From the records below, copy every line that contains the word "Protobuf".
---------- Material provided
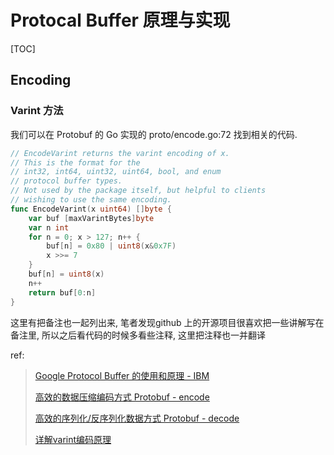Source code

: # Protocal Buffer 原理与实现

[TOC]

## Encoding

### Varint 方法

我们可以在 Protobuf 的 Go 实现的  proto/encode.go:72 找到相关的代码.

```go
// EncodeVarint returns the varint encoding of x.
// This is the format for the
// int32, int64, uint32, uint64, bool, and enum
// protocol buffer types.
// Not used by the package itself, but helpful to clients
// wishing to use the same encoding.
func EncodeVarint(x uint64) []byte {
	var buf [maxVarintBytes]byte
	var n int
	for n = 0; x > 127; n++ {
		buf[n] = 0x80 | uint8(x&0x7F)
		x >>= 7
	}
	buf[n] = uint8(x)
	n++
	return buf[0:n]
}
```

这里有把备注也一起列出来, 笔者发现github 上的开源项目很喜欢把一些讲解写在备注里, 所以之后看代码的时候多看些注释, 这里把注释也一并翻译







ref:

> [Google Protocol Buffer 的使用和原理 - IBM](https://www.ibm.com/developerworks/cn/linux/l-cn-gpb/index.html#major4)
>
> [高效的数据压缩编码方式 Protobuf - encode](https://halfrost.com/protobuf_encode/#base128varints)
>
> [高效的序列化/反序列化数据方式 Protobuf - decode](https://halfrost.com/protobuf_decode/#)
>
> [详解varint编码原理](https://segmentfault.com/a/1190000020500985)

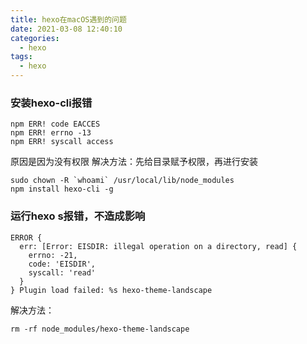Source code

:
```yaml
---
title: hexo在macOS遇到的问题
date: 2021-03-08 12:40:10
categories:
  - hexo
tags:
  - hexo
---
```


### 安装hexo-cli报错

```
npm ERR! code EACCES
npm ERR! errno -13
npm ERR! syscall access
```

<!-- more -->

原因是因为没有权限
解决方法：先给目录赋予权限，再进行安装

```
sudo chown -R `whoami` /usr/local/lib/node_modules
npm install hexo-cli -g
```

### 运行hexo s报错，不造成影响

```
ERROR {
  err: [Error: EISDIR: illegal operation on a directory, read] {
    errno: -21,
    code: 'EISDIR',
    syscall: 'read'
  }
} Plugin load failed: %s hexo-theme-landscape
```

解决方法：

```
rm -rf node_modules/hexo-theme-landscape
```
--------------------
* **Output of the exercise**
我们可以在 Protobuf 的 Go 实现的  proto/encode.go:72 找到相关的代码.
> [高效的数据压缩编码方式 Protobuf - encode](https://halfrost.com/protobuf_encode/#base128varints)
> [高效的序列化/反序列化数据方式 Protobuf - decode](https://halfrost.com/protobuf_decode/#)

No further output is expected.